- **Data section**:
------------------------

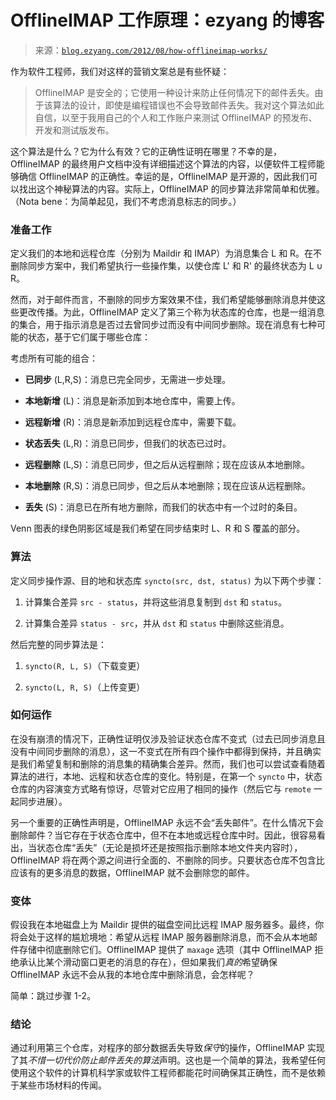 <!--yml

category: 未分类

date: 2024-07-01 18:17:27

-->

# OfflineIMAP 工作原理：ezyang 的博客

> 来源：[`blog.ezyang.com/2012/08/how-offlineimap-works/`](http://blog.ezyang.com/2012/08/how-offlineimap-works/)

作为软件工程师，我们对这样的营销文案总是有些怀疑：

> OfflineIMAP 是安全的；它使用一种设计来防止任何情况下的邮件丢失。由于该算法的设计，即使是编程错误也不会导致邮件丢失。我对这个算法如此自信，以至于我用自己的个人和工作账户来测试 OfflineIMAP 的预发布、开发和测试版发布。

这个算法是什么？它为什么有效？它的正确性证明在哪里？不幸的是，OfflineIMAP 的最终用户文档中没有详细描述这个算法的内容，以便软件工程师能够确信 OfflineIMAP 的正确性。幸运的是，OfflineIMAP 是开源的，因此我们可以找出这个神秘算法的内容。实际上，OfflineIMAP 的同步算法非常简单和优雅。（Nota bene：为简单起见，我们不考虑消息标志的同步。）

### 准备工作

定义我们的本地和远程仓库（分别为 Maildir 和 IMAP）为消息集合 L 和 R。在不删除同步方案中，我们希望执行一些操作集，以使仓库 L' 和 R' 的最终状态为 L ∪ R。

然而，对于邮件而言，不删除的同步方案效果不佳，我们希望能够删除消息并使这些更改传播。为此，OfflineIMAP 定义了第三个称为状态库的仓库，也是一组消息的集合，用于指示消息是否过去曾同步过而没有中间同步删除。现在消息有七种可能的状态，基于它们属于哪些仓库：

考虑所有可能的组合：

+   **已同步** (L,R,S)：消息已完全同步，无需进一步处理。

+   **本地新增** (L)：消息是新添加到本地仓库中，需要上传。

+   **远程新增** (R)：消息是新添加到远程仓库中，需要下载。

+   **状态丢失** (L,R)：消息已同步，但我们的状态已过时。

+   **远程删除** (L,S)：消息已同步，但之后从远程删除；现在应该从本地删除。

+   **本地删除** (R,S)：消息已同步，但之后从本地删除；现在应该从远程删除。

+   **丢失** (S)：消息已在所有地方删除，而我们的状态中有一个过时的条目。

Venn 图表的绿色阴影区域是我们希望在同步结束时 L、R 和 S 覆盖的部分。

### 算法

定义同步操作源、目的地和状态库 `syncto(src, dst, status)` 为以下两个步骤：

1.  计算集合差异 `src - status`，并将这些消息复制到 `dst` 和 `status`。

1.  计算集合差异 `status - src`，并从 `dst` 和 `status` 中删除这些消息。

然后完整的同步算法是：

1.  `syncto(R, L, S)`（下载变更）

1.  `syncto(L, R, S)`（上传变更）

### 如何运作

在没有崩溃的情况下，正确性证明仅涉及验证状态仓库不变式（过去已同步消息且没有中间同步删除的消息），这一不变式在所有四个操作中都得到保持，并且确实是我们希望复制和删除的消息集的精确集合差异。然而，我们也可以尝试查看随着算法的进行，本地、远程和状态仓库的变化。特别是，在第一个 `syncto` 中，状态仓库的内容演变方式略有惊讶，尽管对它应用了相同的操作（然后它与 `remote` 一起同步进展）。

另一个重要的正确性声明是，OfflineIMAP 永远不会“丢失邮件”。在什么情况下会删除邮件？当它存在于状态仓库中，但不在本地或远程仓库中时。因此，很容易看出，当状态仓库“丢失”（无论是损坏还是按照指示删除本地文件夹内容时），OfflineIMAP 将在两个源之间进行全面的、不删除的同步。只要状态仓库不包含比应该有的更多消息的数据，OfflineIMAP 就不会删除您的邮件。

### 变体

假设我在本地磁盘上为 Maildir 提供的磁盘空间比远程 IMAP 服务器多。最终，你将会处于这样的尴尬境地：希望从远程 IMAP 服务器删除消息，而不会从本地邮件存储中彻底删除它们。OfflineIMAP 提供了 `maxage` 选项（其中 OfflineIMAP 拒绝承认比某个滑动窗口更老的消息的存在），但如果我们*真的*希望确保 OfflineIMAP 永远不会从我的本地仓库中删除消息，会怎样呢？

简单：跳过步骤 1-2。

### 结论

通过利用第三个仓库，对程序的部分数据丢失导致*保守*的操作，OfflineIMAP 实现了其*不惜一切代价防止邮件丢失的算法*声明。这也是一个简单的算法，我希望任何使用这个软件的计算机科学家或软件工程师都能花时间确保其正确性，而不是依赖于某些市场材料的传闻。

------------------------

- **Problem details**: Output every entry word for word, but omit the pictures.

- **Completed task**:
 <!--yml

category: 未分类

date: 2024-07-01 18:17:27

-->

# OfflineIMAP 工作原理：ezyang 的博客

> 来源：[`blog.ezyang.com/2012/08/how-offlineimap-works/`](http://blog.ezyang.com/2012/08/how-offlineimap-works/)

作为软件工程师，我们对这样的营销文案总是有些怀疑：

> OfflineIMAP 是安全的；它使用一种设计来防止任何情况下的邮件丢失。由于该算法的设计，即使是编程错误也不会导致邮件丢失。我对这个算法如此自信，以至于我用自己的个人和工作账户来测试 OfflineIMAP 的预发布、开发和测试版发布。

这个算法是什么？它为什么有效？它的正确性证明在哪里？不幸的是，OfflineIMAP 的最终用户文档中没有详细描述这个算法的内容，以便软件工程师能够确信 OfflineIMAP 的正确性。幸运的是，OfflineIMAP 是开源的，因此我们可以找出这个神秘算法的内容。实际上，OfflineIMAP 的同步算法非常简单和优雅。（Nota bene：为简单起见，我们不考虑消息标志的同步。）

### 准备工作

定义我们的本地和远程仓库（分别为 Maildir 和 IMAP）为消息集合 L 和 R。在不删除同步方案中，我们希望执行一些操作集，以使仓库 L' 和 R' 的最终状态为 L ∪ R。

然而，对于邮件而言，不删除的同步方案效果不佳，我们希望能够删除消息并使这些更改传播。为此，OfflineIMAP 定义了第三个称为状态库的仓库，也是一组消息的集合，用于指示消息是否过去曾同步过而没有中间同步删除。现在消息有七种可能的状态，基于它们属于哪些仓库：

考虑所有可能的组合：

+   **已同步** (L,R,S)：消息已完全同步，无需进一步处理。

+   **本地新增** (L)：消息是新添加到本地仓库中，需要上传。

+   **远程新增** (R)：消息是新添加到远程仓库中，需要下载。

+   **状态丢失** (L,R)：消息已同步，但我们的状态已过时。

+   **远程删除** (L,S)：消息已同步，但之后从远程删除；现在应该从本地删除。

+   **本地删除** (R,S)：消息已同步，但之后从本地删除；现在应该从远程删除。

+   **丢失** (S)：消息已在所有地方删除，而我们的状态中有一个过时的条目。

Venn 图表的绿色阴影区域是我们希望在同步结束时 L、R 和 S 覆盖的部分。

### 算法

定义同步操作源、目的地和状态库 `syncto(src, dst, status)` 为以下两个步骤：

1.  计算集合差异 `src - status`，并将这些消息复制到 `dst` 和 `status`。

1.  计算集合差异 `status - src`，并从 `dst` 和 `status` 中删除这些消息。

然后完整的同步算法是：

1.  `syncto(R, L, S)`（下载变更）

1.  `syncto(L, R, S)`（上传变更）

### 如何运作

在没有崩溃的情况下，正确性证明仅涉及验证状态仓库不变式（过去已同步消息且没有中间同步删除的消息），这一不变式在所有四个操作中都得到保持，并且确实是我们希望复制和删除的消息集的精确集合差异。然而，我们也可以尝试查看随着算法的进行，本地、远程和状态仓库的变化。特别是，在第一个 `syncto` 中，状态仓库的内容演变方式略有惊讶，尽管对它应用了相同的操作（然后它与 `remote` 一起同步进展）。

另一个重要的正确性声明是，OfflineIMAP 永远不会“丢失邮件”。在什么情况下会删除邮件？当它存在于状态仓库中，但不在本地或远程仓库中时。因此，很容易看出，当状态仓库“丢失”（无论是损坏还是按照指示删除本地文件夹内容时），OfflineIMAP 将在两个源之间进行全面的、不删除的同步。只要状态仓库不包含比应该有的更多消息的数据，OfflineIMAP 就不会删除您的邮件。

### 变体

假设我在本地磁盘上为 Maildir 提供的磁盘空间比远程 IMAP 服务器多。最终，你将会处于这样的尴尬境地：希望从远程 IMAP 服务器删除消息，而不会从本地邮件存储中彻底删除它们。OfflineIMAP 提供了 `maxage` 选项（其中 OfflineIMAP 拒绝承认比某个滑动窗口更老的消息的存在），但如果我们*真的*希望确保 OfflineIMAP 永远不会从我的本地仓库中删除消息，会怎样呢？

简单：跳过步骤 1-2。

### 结论

通过利用第三个仓库，对程序的部分数据丢失导致*保守*的操作，OfflineIMAP 实现了其*不惜一切代价防止邮件丢失的算法*声明。这也是一个简单的算法，我希望任何使用这个软件的计算机科学家或软件工程师都能花时间确保其正确性，而不是依赖于某些市场材料的传闻。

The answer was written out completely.